+++ Records shown +++

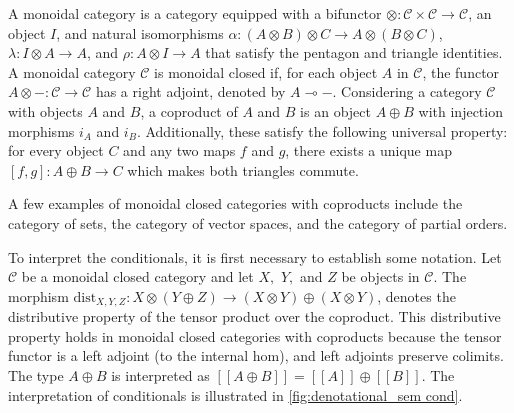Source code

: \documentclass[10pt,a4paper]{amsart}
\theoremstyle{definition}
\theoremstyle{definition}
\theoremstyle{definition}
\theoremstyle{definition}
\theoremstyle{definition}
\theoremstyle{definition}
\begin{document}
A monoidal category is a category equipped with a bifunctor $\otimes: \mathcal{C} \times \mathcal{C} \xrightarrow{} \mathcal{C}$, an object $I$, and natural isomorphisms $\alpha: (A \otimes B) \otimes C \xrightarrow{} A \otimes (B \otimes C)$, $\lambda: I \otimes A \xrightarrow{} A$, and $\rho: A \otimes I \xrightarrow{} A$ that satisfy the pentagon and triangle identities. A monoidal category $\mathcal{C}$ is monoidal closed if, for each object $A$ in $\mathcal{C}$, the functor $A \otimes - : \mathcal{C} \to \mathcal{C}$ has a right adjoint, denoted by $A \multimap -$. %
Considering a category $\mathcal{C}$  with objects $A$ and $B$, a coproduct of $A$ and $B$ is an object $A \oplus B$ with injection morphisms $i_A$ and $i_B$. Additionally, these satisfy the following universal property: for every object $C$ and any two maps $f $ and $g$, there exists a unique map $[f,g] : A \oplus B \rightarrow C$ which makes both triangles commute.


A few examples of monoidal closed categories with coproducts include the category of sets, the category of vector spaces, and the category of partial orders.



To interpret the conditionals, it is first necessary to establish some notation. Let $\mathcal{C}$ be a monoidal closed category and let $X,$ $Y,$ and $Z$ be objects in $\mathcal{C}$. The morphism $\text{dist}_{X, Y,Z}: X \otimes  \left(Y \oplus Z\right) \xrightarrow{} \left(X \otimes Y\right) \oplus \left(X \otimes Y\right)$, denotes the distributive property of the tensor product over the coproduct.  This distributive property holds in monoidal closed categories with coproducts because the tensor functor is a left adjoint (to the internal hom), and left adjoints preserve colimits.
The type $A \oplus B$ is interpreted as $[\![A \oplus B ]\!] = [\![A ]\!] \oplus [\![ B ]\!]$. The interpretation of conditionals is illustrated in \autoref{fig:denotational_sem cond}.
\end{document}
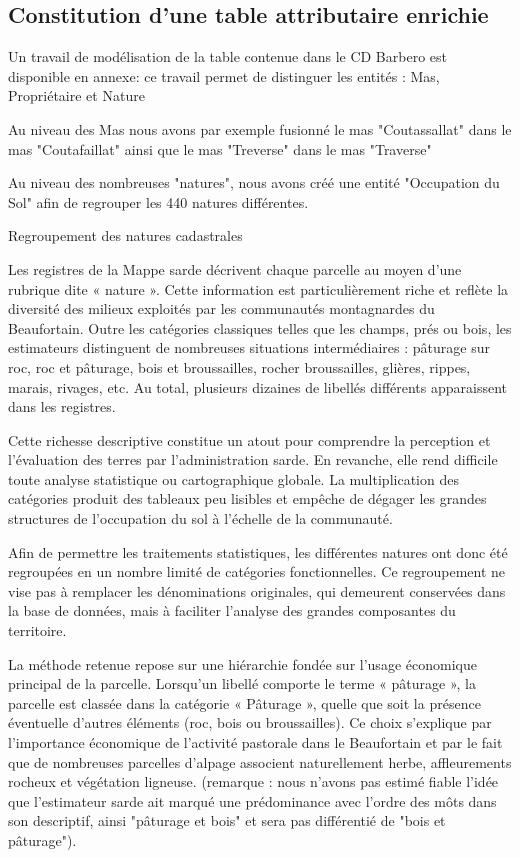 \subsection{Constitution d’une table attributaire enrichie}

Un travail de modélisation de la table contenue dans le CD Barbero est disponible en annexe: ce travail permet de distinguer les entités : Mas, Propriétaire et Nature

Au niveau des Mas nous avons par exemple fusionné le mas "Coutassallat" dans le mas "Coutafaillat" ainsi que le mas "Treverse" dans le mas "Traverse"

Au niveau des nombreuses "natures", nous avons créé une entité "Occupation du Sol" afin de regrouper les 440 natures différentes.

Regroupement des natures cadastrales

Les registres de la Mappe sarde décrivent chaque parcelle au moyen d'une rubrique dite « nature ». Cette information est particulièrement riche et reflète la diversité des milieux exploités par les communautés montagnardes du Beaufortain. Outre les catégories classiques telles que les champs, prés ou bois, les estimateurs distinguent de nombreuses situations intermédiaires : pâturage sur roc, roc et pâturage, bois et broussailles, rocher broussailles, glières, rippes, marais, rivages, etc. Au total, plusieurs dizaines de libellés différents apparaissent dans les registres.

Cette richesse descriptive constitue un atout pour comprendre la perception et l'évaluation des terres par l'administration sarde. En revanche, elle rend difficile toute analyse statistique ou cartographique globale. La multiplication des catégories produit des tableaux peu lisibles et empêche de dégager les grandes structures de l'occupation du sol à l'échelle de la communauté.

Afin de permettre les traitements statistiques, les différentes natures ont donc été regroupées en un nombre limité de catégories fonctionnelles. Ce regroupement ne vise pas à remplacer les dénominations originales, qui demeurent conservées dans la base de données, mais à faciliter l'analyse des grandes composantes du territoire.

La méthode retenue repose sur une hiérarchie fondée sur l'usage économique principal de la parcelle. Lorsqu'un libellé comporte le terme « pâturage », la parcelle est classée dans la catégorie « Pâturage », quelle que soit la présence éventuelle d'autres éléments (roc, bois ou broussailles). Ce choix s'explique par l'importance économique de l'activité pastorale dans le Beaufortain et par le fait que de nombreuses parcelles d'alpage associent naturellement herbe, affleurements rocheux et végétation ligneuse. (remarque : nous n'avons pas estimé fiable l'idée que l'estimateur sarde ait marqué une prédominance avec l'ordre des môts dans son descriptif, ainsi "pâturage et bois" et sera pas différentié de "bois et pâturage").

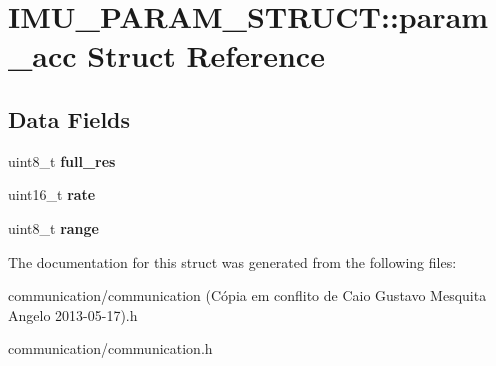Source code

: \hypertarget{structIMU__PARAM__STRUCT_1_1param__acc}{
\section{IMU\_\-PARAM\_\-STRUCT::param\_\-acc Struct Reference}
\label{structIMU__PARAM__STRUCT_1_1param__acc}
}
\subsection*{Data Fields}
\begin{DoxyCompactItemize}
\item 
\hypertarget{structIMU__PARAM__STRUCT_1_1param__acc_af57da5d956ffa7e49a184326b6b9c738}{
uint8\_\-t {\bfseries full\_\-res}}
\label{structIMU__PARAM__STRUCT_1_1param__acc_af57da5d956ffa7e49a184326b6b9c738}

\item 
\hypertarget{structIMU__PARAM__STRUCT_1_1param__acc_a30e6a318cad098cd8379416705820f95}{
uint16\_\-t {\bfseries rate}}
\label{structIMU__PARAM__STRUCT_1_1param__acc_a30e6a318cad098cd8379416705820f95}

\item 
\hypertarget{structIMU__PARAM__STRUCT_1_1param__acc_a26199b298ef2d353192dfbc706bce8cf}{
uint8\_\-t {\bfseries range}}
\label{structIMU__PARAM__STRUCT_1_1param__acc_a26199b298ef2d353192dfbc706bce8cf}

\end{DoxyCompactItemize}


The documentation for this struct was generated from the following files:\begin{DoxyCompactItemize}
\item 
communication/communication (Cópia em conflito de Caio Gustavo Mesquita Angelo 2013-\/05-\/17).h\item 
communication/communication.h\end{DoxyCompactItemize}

+++
+++ Records shown +++

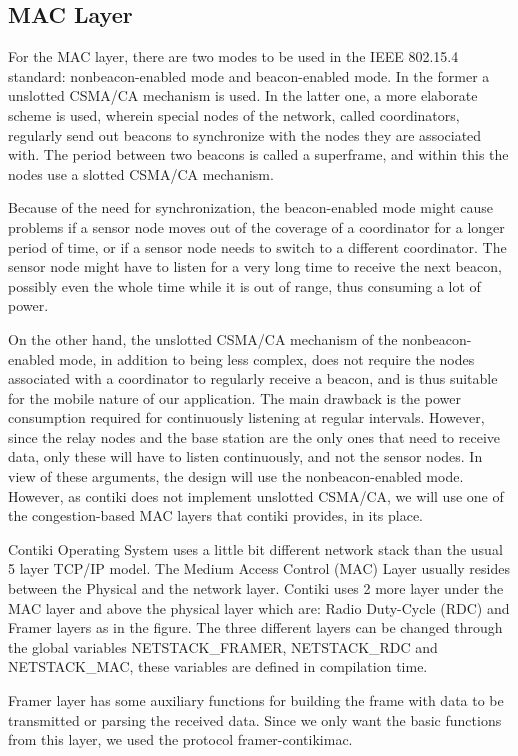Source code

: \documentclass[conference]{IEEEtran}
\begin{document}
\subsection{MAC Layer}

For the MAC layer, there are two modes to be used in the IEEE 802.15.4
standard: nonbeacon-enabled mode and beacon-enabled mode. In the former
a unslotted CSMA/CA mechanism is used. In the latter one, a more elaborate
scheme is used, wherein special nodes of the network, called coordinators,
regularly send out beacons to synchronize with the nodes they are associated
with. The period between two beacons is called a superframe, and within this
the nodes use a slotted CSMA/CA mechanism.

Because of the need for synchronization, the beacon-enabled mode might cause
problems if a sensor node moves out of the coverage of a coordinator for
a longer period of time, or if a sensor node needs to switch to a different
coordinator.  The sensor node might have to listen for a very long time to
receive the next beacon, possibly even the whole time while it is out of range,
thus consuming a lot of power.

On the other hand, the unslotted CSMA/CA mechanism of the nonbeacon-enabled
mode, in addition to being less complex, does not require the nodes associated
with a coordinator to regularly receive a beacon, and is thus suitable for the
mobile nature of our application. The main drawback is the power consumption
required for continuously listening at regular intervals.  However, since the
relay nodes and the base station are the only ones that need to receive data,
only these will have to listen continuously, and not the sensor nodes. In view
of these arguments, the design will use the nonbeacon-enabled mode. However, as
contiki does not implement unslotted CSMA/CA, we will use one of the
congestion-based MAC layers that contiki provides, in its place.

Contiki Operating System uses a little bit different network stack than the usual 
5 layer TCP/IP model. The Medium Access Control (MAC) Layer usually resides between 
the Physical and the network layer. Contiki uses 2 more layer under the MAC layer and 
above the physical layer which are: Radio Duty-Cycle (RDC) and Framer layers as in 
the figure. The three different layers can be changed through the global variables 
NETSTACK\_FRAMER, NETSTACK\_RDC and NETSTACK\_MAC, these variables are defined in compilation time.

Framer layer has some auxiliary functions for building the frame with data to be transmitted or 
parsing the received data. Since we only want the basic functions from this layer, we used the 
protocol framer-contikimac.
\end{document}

+++

**About this exercise**
Please copy out from the data above, without any picture, exactly the lines running from the one that holds "To interpret the" through the one that holds "Au niveau des Mas", and nothing beyond them.

**Solution to this task**
To interpret the conditionals, it is first necessary to establish some notation. Let $\mathcal{C}$ be a monoidal closed category and let $X,$ $Y,$ and $Z$ be objects in $\mathcal{C}$. The morphism $\text{dist}_{X, Y,Z}: X \otimes  \left(Y \oplus Z\right) \xrightarrow{} \left(X \otimes Y\right) \oplus \left(X \otimes Y\right)$, denotes the distributive property of the tensor product over the coproduct.  This distributive property holds in monoidal closed categories with coproducts because the tensor functor is a left adjoint (to the internal hom), and left adjoints preserve colimits.
The type $A \oplus B$ is interpreted as $[\![A \oplus B ]\!] = [\![A ]\!] \oplus [\![ B ]\!]$. The interpretation of conditionals is illustrated in \autoref{fig:denotational_sem cond}.
\end{document}
 \subsection{Constitution d’une table attributaire enrichie}

Un travail de modélisation de la table contenue dans le CD Barbero est disponible en annexe: ce travail permet de distinguer les entités : Mas, Propriétaire et Nature

Au niveau des Mas nous avons par exemple fusionné le mas "Coutassallat" dans le mas "Coutafaillat" ainsi que le mas "Treverse" dans le mas "Traverse"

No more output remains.